©️ 2020 John Hawkins
STATUS: Functional
For many business problems it is worthwhile understanding how accurate a machine learning model would need to be before you try and build it.
This information could be useful in prioritising projects or determining the quantity and quality of data that will be needed. Extremely accurate models for complicated problems typically require large amounts of data.
This application is a tool that allows you to estimate what the minimum performance characteristics would need to be for a machine learning problem. To make this estimate you will need to supply parameters that describe the costs and benefits of the context in which it will be used.
If you use MinViME in academic work please reference the following paper:
Hawkins, John.,(2020), Minimum Viable Model Estimates for Machine Learning Projects,
Proceedings of the 6th International Conference on Computer Science,
Engineering And Applications (CSEA 2020), pages 37-46, Issue 18, Volume 10,
DOI: 10.5121/csit.2020.101803
The application will make the estimate in terms of the ROC plot characteristics that satisfy the requirements. The constraints need to be provided as:
- A cost/benefit payoff matrix
- The required ROI
- Information about the volume and frequency of the event you are predicting.
See examples in the scripts directory
In Progress
The application will make an estimate in terms of the minimum RMSE, MAE, and MAPE. You will need to specify how the difference between actual and predicted values will affect the business outcome. This can be as either proportional costs for errors that are too high ot too low, or as costs for predictions above a specified margin of error.

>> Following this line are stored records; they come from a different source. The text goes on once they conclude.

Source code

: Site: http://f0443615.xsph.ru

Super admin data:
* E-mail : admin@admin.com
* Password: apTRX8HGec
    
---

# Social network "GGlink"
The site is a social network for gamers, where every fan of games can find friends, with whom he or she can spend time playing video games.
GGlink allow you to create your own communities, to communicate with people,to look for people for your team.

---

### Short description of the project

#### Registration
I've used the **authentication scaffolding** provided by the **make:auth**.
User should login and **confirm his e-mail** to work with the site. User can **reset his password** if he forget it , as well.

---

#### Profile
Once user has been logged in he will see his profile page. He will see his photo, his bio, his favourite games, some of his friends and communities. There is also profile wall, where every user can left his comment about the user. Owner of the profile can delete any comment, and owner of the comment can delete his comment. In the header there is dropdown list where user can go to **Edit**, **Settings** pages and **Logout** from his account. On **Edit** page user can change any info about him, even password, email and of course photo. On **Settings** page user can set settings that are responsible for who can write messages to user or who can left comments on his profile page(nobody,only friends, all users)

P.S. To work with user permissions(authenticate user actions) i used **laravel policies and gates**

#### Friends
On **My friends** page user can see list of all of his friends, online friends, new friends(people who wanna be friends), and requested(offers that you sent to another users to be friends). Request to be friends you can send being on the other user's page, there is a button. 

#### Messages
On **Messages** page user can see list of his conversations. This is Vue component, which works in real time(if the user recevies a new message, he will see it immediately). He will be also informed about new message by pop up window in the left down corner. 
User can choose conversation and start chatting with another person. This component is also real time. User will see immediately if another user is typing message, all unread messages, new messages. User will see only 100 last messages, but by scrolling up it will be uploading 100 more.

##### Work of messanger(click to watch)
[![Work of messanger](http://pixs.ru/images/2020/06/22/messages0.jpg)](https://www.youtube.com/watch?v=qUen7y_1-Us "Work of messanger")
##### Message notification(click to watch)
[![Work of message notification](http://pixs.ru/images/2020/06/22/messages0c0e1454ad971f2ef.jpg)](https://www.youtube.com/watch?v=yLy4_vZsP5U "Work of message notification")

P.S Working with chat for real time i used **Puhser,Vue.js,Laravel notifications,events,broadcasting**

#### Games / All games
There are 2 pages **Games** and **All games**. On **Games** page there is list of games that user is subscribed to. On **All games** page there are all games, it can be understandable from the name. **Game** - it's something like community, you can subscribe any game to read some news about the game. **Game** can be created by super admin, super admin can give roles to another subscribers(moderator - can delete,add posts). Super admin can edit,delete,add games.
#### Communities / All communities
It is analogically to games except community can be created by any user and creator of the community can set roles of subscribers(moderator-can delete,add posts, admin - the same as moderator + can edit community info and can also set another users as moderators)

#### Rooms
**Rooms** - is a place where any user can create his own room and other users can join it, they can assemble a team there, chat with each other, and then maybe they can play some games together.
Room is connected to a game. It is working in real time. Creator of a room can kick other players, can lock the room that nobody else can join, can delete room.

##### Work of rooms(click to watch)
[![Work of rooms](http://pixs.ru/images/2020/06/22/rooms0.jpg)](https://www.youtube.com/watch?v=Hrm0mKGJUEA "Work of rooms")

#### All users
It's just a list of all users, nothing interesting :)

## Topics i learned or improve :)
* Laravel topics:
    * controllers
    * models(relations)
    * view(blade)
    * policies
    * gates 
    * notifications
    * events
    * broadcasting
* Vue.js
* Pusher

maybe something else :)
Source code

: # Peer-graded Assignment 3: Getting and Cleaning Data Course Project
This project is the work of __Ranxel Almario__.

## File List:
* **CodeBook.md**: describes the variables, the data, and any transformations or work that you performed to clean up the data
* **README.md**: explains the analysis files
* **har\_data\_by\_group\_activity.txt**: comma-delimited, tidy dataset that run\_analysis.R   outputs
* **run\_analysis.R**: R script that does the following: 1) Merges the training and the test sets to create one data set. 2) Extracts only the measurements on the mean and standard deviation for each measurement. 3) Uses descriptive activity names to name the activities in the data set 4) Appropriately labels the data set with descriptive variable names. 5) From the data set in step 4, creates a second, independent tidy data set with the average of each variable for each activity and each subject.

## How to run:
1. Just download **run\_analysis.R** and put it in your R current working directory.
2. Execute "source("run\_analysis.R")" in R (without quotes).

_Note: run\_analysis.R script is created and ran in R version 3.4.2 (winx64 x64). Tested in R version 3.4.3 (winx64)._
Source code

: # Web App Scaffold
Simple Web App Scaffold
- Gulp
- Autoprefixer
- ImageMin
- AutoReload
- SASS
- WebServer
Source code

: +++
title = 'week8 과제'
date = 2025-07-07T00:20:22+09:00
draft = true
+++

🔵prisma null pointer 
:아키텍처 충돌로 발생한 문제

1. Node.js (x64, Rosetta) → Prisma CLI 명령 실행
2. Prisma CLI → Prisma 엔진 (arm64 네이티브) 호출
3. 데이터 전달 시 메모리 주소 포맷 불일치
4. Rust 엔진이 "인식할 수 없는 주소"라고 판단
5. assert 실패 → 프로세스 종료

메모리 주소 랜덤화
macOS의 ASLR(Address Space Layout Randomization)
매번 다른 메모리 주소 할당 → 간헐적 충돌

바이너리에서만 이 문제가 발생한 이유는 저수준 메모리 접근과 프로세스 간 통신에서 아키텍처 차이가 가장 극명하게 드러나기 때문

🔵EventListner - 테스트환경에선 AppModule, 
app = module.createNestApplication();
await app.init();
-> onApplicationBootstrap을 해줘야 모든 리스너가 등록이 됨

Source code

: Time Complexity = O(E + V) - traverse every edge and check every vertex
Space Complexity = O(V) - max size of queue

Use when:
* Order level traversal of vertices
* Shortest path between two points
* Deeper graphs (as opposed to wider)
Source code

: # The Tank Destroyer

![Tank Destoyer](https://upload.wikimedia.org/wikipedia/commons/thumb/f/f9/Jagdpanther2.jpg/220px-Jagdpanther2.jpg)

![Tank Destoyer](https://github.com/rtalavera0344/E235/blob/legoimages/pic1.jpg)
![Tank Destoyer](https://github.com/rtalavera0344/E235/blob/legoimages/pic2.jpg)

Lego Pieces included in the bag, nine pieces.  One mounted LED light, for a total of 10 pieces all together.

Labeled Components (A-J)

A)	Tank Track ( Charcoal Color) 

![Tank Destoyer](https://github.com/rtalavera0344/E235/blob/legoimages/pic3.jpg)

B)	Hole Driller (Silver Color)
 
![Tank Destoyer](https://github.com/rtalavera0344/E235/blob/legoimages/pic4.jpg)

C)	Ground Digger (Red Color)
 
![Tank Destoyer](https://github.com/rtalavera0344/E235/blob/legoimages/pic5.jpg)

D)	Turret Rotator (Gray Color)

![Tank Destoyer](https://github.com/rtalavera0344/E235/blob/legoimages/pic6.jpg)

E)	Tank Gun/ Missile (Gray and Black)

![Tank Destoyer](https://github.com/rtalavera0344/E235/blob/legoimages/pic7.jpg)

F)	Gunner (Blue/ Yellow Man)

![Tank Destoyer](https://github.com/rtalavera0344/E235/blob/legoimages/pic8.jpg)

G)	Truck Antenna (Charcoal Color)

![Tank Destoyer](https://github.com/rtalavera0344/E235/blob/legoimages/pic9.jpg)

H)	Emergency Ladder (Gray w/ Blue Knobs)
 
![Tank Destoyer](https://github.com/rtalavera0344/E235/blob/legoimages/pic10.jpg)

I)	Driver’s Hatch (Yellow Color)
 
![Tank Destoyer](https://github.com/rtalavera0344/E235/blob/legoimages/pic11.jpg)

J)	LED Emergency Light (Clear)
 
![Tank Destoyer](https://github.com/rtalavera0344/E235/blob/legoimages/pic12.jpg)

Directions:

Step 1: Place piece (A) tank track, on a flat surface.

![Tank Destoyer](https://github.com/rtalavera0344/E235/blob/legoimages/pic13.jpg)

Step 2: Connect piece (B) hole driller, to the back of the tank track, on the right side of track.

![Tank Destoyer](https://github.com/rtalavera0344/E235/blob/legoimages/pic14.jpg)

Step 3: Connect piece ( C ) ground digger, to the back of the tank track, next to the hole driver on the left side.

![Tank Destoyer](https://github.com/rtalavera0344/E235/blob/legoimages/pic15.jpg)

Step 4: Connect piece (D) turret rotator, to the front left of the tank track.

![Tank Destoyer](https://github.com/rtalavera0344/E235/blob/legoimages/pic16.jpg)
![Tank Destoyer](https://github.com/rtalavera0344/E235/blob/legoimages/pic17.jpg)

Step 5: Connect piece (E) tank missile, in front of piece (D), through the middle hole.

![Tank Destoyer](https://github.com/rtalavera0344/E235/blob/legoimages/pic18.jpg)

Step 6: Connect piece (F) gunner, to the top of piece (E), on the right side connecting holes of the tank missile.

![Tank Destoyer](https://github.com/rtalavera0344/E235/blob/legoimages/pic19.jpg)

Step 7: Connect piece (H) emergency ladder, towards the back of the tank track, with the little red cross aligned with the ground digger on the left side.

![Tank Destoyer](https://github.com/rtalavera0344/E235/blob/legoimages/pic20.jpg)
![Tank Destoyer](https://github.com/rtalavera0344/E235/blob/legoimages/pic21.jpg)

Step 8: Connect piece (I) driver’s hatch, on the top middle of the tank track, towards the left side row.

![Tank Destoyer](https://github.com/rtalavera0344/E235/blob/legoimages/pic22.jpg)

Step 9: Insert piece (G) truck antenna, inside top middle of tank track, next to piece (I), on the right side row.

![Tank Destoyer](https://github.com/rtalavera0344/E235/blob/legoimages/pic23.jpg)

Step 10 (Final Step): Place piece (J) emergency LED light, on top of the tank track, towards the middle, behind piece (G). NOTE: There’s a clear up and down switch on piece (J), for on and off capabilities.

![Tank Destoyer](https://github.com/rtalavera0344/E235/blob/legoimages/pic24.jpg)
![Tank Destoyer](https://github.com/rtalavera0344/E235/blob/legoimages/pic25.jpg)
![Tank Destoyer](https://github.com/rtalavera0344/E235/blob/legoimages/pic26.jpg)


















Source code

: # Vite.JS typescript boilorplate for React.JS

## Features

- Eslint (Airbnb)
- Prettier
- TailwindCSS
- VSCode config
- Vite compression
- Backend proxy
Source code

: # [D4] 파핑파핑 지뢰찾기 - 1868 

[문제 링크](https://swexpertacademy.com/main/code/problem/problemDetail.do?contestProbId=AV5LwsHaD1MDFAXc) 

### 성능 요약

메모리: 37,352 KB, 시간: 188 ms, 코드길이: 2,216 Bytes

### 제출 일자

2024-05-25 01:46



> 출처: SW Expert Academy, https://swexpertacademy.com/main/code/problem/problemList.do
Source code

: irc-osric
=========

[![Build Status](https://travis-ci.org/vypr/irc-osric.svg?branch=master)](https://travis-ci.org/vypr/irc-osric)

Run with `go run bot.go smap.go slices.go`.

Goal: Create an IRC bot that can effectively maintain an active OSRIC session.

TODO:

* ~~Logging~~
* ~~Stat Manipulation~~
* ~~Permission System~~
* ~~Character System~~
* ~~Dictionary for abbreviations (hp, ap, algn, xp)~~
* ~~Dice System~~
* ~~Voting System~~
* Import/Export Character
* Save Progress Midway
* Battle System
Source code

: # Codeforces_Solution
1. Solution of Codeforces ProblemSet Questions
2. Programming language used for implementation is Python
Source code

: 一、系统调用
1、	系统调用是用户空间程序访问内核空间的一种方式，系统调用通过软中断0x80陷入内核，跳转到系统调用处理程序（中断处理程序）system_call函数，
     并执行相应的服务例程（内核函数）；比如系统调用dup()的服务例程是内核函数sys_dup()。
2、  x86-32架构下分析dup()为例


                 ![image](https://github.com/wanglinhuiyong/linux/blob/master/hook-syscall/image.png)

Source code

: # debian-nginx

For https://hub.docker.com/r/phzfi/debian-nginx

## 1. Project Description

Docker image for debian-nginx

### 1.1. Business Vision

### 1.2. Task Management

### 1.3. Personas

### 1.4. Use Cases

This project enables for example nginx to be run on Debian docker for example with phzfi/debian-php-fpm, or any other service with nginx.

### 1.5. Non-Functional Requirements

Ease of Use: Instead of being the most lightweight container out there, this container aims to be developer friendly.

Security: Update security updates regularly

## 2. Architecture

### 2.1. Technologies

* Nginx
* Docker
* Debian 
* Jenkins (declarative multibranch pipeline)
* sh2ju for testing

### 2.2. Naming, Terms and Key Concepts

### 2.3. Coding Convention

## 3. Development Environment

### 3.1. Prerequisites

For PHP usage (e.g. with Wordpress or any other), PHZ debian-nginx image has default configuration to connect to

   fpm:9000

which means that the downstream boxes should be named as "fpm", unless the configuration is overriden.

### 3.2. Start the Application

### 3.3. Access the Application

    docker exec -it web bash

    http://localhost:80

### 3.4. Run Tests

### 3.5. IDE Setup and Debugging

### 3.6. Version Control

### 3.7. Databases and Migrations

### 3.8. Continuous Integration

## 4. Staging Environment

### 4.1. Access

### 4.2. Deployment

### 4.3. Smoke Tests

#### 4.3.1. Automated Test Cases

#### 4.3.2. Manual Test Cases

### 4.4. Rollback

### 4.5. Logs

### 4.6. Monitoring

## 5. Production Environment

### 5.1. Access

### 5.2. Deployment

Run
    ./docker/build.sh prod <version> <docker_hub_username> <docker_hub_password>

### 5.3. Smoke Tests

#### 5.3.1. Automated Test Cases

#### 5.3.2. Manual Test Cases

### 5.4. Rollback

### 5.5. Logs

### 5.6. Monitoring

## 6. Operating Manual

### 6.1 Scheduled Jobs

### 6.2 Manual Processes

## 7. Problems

In order to produce a MAPE score regardless of the distribution we add a nominal value of 0.0001 to calculate the percentage error when actuals are zero. There are many situations in which this would not be acceptable, for example, when the quantities being prediced are in fact very low value real numbers. If your target distribution has many zero values and is confined to values that very close to zero then please ignore the MAPE estimates.
You can use this application in multiple ways. The core application will launch a Flask web application through which you can enter the parameters of the business problem you require an estimate for.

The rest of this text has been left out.